En peu de temps, la plupart des gens des environs étaient transformée, car les chansons et les sermons qu’on leur faisait dans la cabane, bâtie à l’abri de Roc’h-Dialc’huez (« La Roche sans clé ») leur plaisaient beaucoup. Ce qui les frappa surtout le plus fut de voir le saint faire jaillir l’eau de cette roche pour casser la soif durant les journées de chaleur. Depuis ce temps-là, dans cette fontaine miraculeuse, il ne manqua jamais d’eau.
Un jour, le Seigneur de Mener-ar-Park (« Manoir du Parc »), à la chasse, passa par la Roche sans clé. Entendant le chant mélodieux des gardiens de moutons, il entra dans la cabane.

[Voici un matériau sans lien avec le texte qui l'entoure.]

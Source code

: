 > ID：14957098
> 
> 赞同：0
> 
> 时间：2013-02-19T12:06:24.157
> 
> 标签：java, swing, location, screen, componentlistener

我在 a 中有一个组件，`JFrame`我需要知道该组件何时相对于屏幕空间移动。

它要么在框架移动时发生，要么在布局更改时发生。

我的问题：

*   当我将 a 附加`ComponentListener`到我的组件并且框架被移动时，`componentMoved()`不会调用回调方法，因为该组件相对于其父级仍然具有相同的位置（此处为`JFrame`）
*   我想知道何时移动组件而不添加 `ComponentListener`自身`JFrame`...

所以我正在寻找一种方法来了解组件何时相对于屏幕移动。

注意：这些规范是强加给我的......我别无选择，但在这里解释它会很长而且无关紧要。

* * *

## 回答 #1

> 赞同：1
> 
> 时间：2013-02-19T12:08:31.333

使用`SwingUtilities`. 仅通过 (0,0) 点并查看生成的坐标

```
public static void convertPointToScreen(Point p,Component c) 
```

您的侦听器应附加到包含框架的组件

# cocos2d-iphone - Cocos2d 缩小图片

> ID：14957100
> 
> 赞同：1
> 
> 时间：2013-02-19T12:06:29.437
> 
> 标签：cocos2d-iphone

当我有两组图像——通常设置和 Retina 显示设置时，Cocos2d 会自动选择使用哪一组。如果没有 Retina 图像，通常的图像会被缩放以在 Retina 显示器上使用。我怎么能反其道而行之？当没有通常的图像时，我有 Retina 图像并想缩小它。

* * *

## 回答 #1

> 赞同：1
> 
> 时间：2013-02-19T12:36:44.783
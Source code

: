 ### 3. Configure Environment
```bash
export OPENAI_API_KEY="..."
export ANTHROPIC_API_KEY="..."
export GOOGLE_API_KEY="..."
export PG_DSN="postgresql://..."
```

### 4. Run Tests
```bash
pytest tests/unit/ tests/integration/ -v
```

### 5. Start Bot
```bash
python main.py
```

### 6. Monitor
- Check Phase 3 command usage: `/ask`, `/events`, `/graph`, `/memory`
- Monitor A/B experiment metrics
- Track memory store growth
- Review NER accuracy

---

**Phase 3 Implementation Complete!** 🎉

Il fut tout étonné de voir tant de monde écoutant le chant et les louanges, et lui-même, il resta écouter… Le temps se fit mauvais et un vent de tempête risqua d’abattre la cabane au bord du marais… A la fin du chant et des prédications, “venez avec moi ! dit le Seigneur au saint, je vous donnerai un endroit et de quoi bâtir une église ; vous y serez sans souci pour faire vos prédications »… En peu de temps, l’église fut bâtie, où le saint travailla pour le plus grand bien des âmes.

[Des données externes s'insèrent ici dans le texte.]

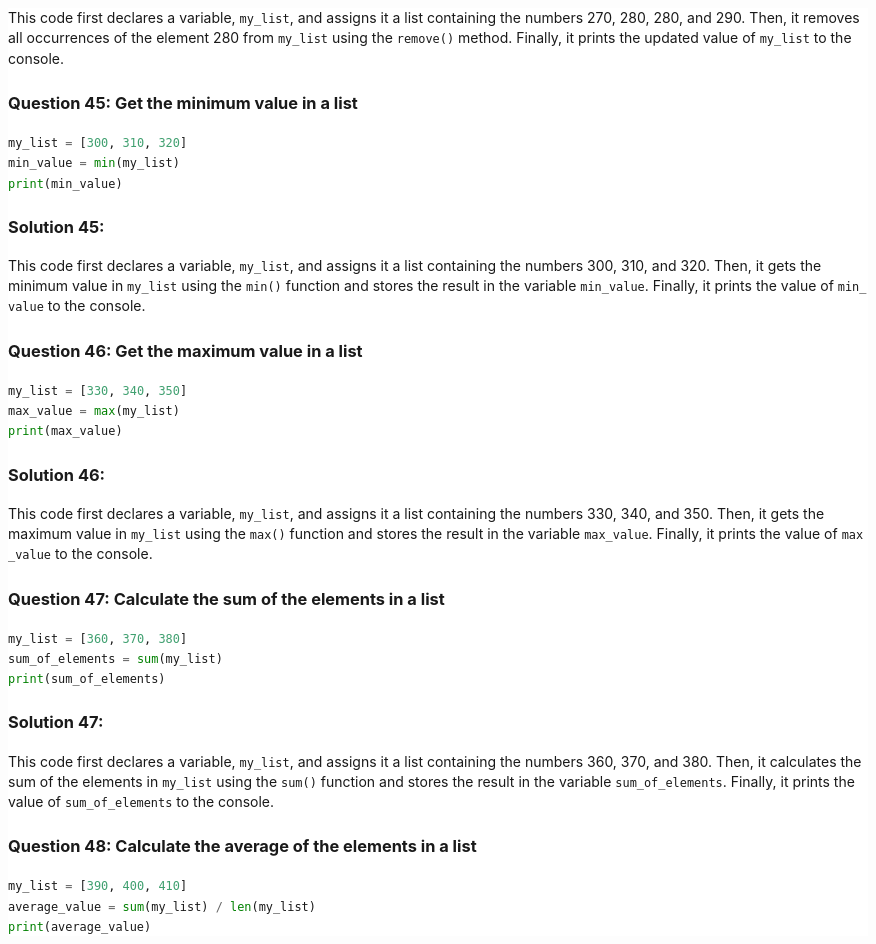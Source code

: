 This code first declares a variable, `my_list`, and assigns it a list containing the numbers 270, 280, 280, and 290. Then, it removes all occurrences of the element 280 from `my_list` using the `remove()` method. Finally, it prints the updated value of `my_list` to the console.

### Question 45: Get the minimum value in a list

```python
my_list = [300, 310, 320]
min_value = min(my_list)
print(min_value)
```

### Solution 45:

This code first declares a variable, `my_list`, and assigns it a list containing the numbers 300, 310, and 320. Then, it gets the minimum value in `my_list` using the `min()` function and stores the result in the variable `min_value`. Finally, it prints the value of `min_value` to the console.

### Question 46: Get the maximum value in a list

```python
my_list = [330, 340, 350]
max_value = max(my_list)
print(max_value)
```

### Solution 46:

This code first declares a variable, `my_list`, and assigns it a list containing the numbers 330, 340, and 350. Then, it gets the maximum value in `my_list` using the `max()` function and stores the result in the variable `max_value`. Finally, it prints the value of `max_value` to the console.

### Question 47: Calculate the sum of the elements in a list

```python
my_list = [360, 370, 380]
sum_of_elements = sum(my_list)
print(sum_of_elements)
```

### Solution 47:

This code first declares a variable, `my_list`, and assigns it a list containing the numbers 360, 370, and 380. Then, it calculates the sum of the elements in `my_list` using the `sum()` function and stores the result in the variable `sum_of_elements`. Finally, it prints the value of `sum_of_elements` to the console.

### Question 48: Calculate the average of the elements in a list

```python
my_list = [390, 400, 410]
average_value = sum(my_list) / len(my_list)
print(average_value)
```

Mais Paolig le diable n’y trouva pas son compte. Un jour, Lucifer, le grand chef des diables appela Paolig pour lui dire d’aller voir pourquoi ne venait plus en enfer aucune âme du pays de Brasparts. Paolig monta sur la haute colline appelée « colline saint Michel » ; en regardant tout autour, il vit un grand nombre de gens qui venait de la « Roche sans clé » où le saint venait de prêcher et d’apprendre leurs croyances aux gardiens de moutons. Lorsque Paolig y arriva, il vit le saint en train de prier et de méditer près de la Roche.
– Bon jour à vous, saint ! dit Paolig.
– Bon jour à vous, diable ! dit le saint.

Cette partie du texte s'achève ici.